Era a hora em que o homem está recolhido nas suas mesquinhas moradas; em que pelos cemiterios o orvalho se pendura do topo das cruzes e, sósinho, goteja das bordas das campas; em que só elle chora os mortos. As larvas da imaginação e o gear nocturno affastam do campo sancto a saudade da viuva e do orpham, a desesperação da amante, o coração despedaçado do amigo. Para se consolarem, os infelizes dormiam tranquillos em seus leitos macios!... em quanto os vérmes íam roendo esses cadaveres amarrados pelos grilhões da morte. Hypocritas dos affectos humanos, o somno enxugou-lhes as lagrymas!
E depois, as lousas eram já tão frias! Nos seios de um torrão humido o sudario do cadaver tinha apodrecido com elle.
Haverá paz no tumulo? Deus sabe o destino de cada homem. Para o que ahi repousa sei eu que ha na terra o esquecimento!
Os mares pareciam naquella hora recordar-se ainda do rugido harmonioso do estio, e a vaga arqueiava-se, rolava e, espreguiçando-se pela praia, reflectia a espaços nas golfadas de escuma a luz indecisa dos céus.

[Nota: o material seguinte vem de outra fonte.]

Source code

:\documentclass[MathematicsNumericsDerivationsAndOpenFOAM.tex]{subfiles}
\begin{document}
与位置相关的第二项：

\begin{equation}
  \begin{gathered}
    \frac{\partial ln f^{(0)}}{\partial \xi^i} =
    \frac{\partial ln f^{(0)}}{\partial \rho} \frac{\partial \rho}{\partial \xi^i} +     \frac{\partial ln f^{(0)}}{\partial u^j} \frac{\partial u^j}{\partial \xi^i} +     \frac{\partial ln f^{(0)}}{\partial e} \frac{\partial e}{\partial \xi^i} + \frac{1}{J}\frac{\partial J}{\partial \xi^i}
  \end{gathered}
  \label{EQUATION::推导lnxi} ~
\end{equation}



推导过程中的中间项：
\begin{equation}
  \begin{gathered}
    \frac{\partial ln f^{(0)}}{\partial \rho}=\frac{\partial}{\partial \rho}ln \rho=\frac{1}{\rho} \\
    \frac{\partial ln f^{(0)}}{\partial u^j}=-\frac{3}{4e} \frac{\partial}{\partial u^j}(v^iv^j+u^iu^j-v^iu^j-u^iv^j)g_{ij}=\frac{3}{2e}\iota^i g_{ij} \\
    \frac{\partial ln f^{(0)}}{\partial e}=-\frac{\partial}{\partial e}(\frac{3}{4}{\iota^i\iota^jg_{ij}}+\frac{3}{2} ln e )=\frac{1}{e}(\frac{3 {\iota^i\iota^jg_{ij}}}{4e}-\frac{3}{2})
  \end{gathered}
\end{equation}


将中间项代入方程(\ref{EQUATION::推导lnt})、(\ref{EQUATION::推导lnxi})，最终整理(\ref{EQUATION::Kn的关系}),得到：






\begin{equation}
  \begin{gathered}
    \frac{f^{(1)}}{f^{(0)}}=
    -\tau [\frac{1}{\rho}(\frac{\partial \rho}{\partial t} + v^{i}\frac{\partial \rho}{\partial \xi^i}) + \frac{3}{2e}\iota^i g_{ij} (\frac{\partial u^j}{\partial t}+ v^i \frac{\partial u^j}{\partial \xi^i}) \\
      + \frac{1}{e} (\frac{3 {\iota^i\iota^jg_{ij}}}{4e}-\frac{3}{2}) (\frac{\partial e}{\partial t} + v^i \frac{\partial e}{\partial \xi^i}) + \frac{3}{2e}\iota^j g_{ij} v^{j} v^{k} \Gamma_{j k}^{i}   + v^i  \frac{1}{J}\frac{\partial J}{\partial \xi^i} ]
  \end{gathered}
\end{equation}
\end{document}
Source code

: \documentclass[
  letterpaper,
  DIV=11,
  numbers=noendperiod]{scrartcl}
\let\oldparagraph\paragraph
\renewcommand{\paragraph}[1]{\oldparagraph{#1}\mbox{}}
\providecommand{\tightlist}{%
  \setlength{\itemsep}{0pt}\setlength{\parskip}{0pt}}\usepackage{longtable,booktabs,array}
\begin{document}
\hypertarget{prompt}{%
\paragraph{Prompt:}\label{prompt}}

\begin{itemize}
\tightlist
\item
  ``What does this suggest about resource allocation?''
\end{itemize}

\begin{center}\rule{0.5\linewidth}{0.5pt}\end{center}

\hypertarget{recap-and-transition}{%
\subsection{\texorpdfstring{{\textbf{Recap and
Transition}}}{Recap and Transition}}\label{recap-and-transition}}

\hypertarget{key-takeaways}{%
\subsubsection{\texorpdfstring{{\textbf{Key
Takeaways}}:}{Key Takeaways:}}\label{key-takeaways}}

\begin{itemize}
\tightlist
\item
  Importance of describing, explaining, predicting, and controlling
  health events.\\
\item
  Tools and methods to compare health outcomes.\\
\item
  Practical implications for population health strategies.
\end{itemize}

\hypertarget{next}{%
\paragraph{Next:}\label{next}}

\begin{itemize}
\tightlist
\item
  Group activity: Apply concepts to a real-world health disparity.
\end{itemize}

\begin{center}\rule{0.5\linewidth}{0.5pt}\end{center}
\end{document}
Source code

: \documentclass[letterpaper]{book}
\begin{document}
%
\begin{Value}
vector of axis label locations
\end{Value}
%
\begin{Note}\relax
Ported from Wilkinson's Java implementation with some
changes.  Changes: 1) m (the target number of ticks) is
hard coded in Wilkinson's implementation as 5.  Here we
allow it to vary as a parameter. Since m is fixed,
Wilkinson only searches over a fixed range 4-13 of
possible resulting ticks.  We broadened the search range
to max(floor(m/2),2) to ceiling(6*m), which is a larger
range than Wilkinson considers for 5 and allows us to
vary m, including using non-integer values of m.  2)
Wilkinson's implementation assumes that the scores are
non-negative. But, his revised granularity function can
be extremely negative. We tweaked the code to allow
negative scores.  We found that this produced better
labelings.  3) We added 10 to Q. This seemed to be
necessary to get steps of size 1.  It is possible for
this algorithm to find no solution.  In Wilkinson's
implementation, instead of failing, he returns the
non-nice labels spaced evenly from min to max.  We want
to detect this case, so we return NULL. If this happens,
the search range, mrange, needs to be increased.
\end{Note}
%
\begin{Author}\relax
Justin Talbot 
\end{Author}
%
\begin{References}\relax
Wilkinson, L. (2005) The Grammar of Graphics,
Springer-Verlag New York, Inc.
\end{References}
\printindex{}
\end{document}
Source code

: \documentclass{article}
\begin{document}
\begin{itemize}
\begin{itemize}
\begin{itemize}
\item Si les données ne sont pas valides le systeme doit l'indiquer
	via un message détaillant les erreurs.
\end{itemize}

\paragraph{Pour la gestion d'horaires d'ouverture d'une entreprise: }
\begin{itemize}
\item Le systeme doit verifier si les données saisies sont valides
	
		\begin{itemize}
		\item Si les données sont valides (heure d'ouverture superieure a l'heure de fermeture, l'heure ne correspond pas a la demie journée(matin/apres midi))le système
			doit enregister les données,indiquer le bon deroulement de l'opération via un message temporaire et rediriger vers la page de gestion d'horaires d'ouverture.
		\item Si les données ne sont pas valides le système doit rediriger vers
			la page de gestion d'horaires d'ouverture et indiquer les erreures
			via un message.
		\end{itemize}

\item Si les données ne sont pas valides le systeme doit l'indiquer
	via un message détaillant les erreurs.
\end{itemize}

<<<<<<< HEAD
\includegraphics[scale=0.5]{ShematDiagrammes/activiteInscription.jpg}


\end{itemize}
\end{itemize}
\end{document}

E o animal que ri e chora, o rei da creação, a imagem da divindade, onde é que se escondera?
Tremia de frio em aposento cerrado, e sentia confrangido a brisa fresca do norte que passava nas trevas e sibilava contente nas sarças rasteiras dos maninhos desertos.
Sem dúvida, o homem é forte e a mais excellente obra da creação. Gloria ao rei da natureza que tiritando geme!
Orgulho humano, qual és tu mais?—feroz, estupido ou ridiculo?